Comparable prescription volumes were also up even though the start of winter was delayed, which caused fewer respiratory incidences and store visits. Walgreens, though, has maintained its market share regardless.

Investors have had their hopes about Walgreens dashed several times over the past year. First, the chain had planned on shedding the U.K. Boots Alliance business, but then decided not to. Then in December, Walgreens was reportedly in talks with private equity firm Sycamore Partners over taking the company private, but they quickly fell through. Walgreens is going to have to slog through its turnaround on its own.

Key takeaway

There are numerous examples of companies that cut or halted their dividend payments and were able to recover. 3M (NYSE:MMM), for example, was another Dividend Aristocrat that was also stuck in a terminal slide lower before halving its payout last May. Since then, the industrial conglomerate has returned 55% for investors.

Walgreens has it in it to do the same. The Boots Alliance business is a solid performer and the VillageMD practice still holds promise. Walgreens had been doing better even though the market didn’t appreciate its quarterly results last month.

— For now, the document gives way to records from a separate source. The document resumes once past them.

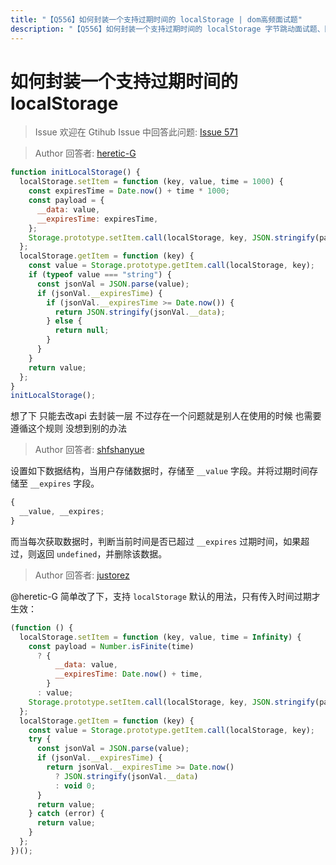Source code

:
 ```yaml
---
title: "【Q556】如何封装一个支持过期时间的 localStorage | dom高频面试题"
description: "【Q556】如何封装一个支持过期时间的 localStorage 字节跳动面试题、阿里腾讯面试题、美团小米面试题。"
---
```


# 如何封装一个支持过期时间的 localStorage

> Issue
> 欢迎在 Gtihub Issue 中回答此问题: [Issue 571](https://github.com/shfshanyue/Daily-Question/issues/571)

> Author
> 回答者: [heretic-G](https://github.com/heretic-G)

```javascript
function initLocalStorage() {
  localStorage.setItem = function (key, value, time = 1000) {
    const expiresTime = Date.now() + time * 1000;
    const payload = {
      __data: value,
      __expiresTime: expiresTime,
    };
    Storage.prototype.setItem.call(localStorage, key, JSON.stringify(payload));
  };
  localStorage.getItem = function (key) {
    const value = Storage.prototype.getItem.call(localStorage, key);
    if (typeof value === "string") {
      const jsonVal = JSON.parse(value);
      if (jsonVal.__expiresTime) {
        if (jsonVal.__expiresTime >= Date.now()) {
          return JSON.stringify(jsonVal.__data);
        } else {
          return null;
        }
      }
    }
    return value;
  };
}
initLocalStorage();
```

想了下 只能去改api 去封装一层 不过存在一个问题就是别人在使用的时候 也需要遵循这个规则 没想到别的办法

> Author
> 回答者: [shfshanyue](https://github.com/shfshanyue)

设置如下数据结构，当用户存储数据时，存储至 `__value` 字段。并将过期时间存储至 `__expires` 字段。

```js
{
  __value, __expires;
}
```

而当每次获取数据时，判断当前时间是否已超过 `__expires` 过期时间，如果超过，则返回 `undefined`，并删除该数据。

> Author
> 回答者: [justorez](https://github.com/justorez)

@heretic-G 简单改了下，支持 `localStorage` 默认的用法，只有传入时间过期才生效：

```js
(function () {
  localStorage.setItem = function (key, value, time = Infinity) {
    const payload = Number.isFinite(time)
      ? {
          __data: value,
          __expiresTime: Date.now() + time,
        }
      : value;
    Storage.prototype.setItem.call(localStorage, key, JSON.stringify(payload));
  };
  localStorage.getItem = function (key) {
    const value = Storage.prototype.getItem.call(localStorage, key);
    try {
      const jsonVal = JSON.parse(value);
      if (jsonVal.__expiresTime) {
        return jsonVal.__expiresTime >= Date.now()
          ? JSON.stringify(jsonVal.__data)
          : void 0;
      }
      return value;
    } catch (error) {
      return value;
    }
  };
})();
```
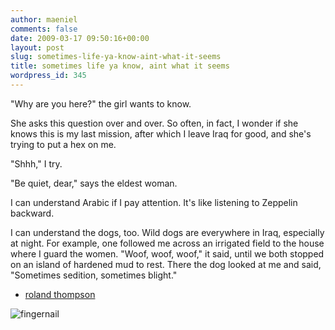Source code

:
 ```yaml
---
author: maeniel
comments: false
date: 2009-03-17 09:50:16+00:00
layout: post
slug: sometimes-life-ya-know-aint-what-it-seems
title: sometimes life ya know, aint what it seems
wordpress_id: 345
---
```


"Why are you here?" the girl wants to know. 

She asks this question over and over. So often, in fact, I wonder if she knows this is my last mission, after which I leave Iraq for good, and she's trying to put a hex on me. 

"Shhh," I try. 

"Be quiet, dear," says the eldest woman. 

I can understand Arabic if I pay attention. It's like listening to Zeppelin backward. 

I can understand the dogs, too. Wild dogs are everywhere in Iraq, especially at night. For example, one followed me across an irrigated field to the house where I guard the women. "Woof, woof, woof," it said, until we both stopped on an island of hardened mud to rest. There the dog looked at me and said, "Sometimes sedition, sometimes blight." 

- [roland thompson](http://www.mcsweeneys.net/links/iraq/5dispatch7.html)

![fingernail](http://maeniel.files.wordpress.com/2009/03/fingernail.jpg)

Walgreens Boots Alliance could make for a good investment for those with a long-term mindset, particularly at these prices.

WBA stock goes for less than 7 times next year’s earnings estimates, a miniscule fraction of its sales, and trades for a small percentage of its book value. It also trades at slightly more than the cash it has on its balance sheet.

Don’t expect a quick u-turn, but Walgreens is a beaten down ex-Aristocrat that could surprise the market over the long run.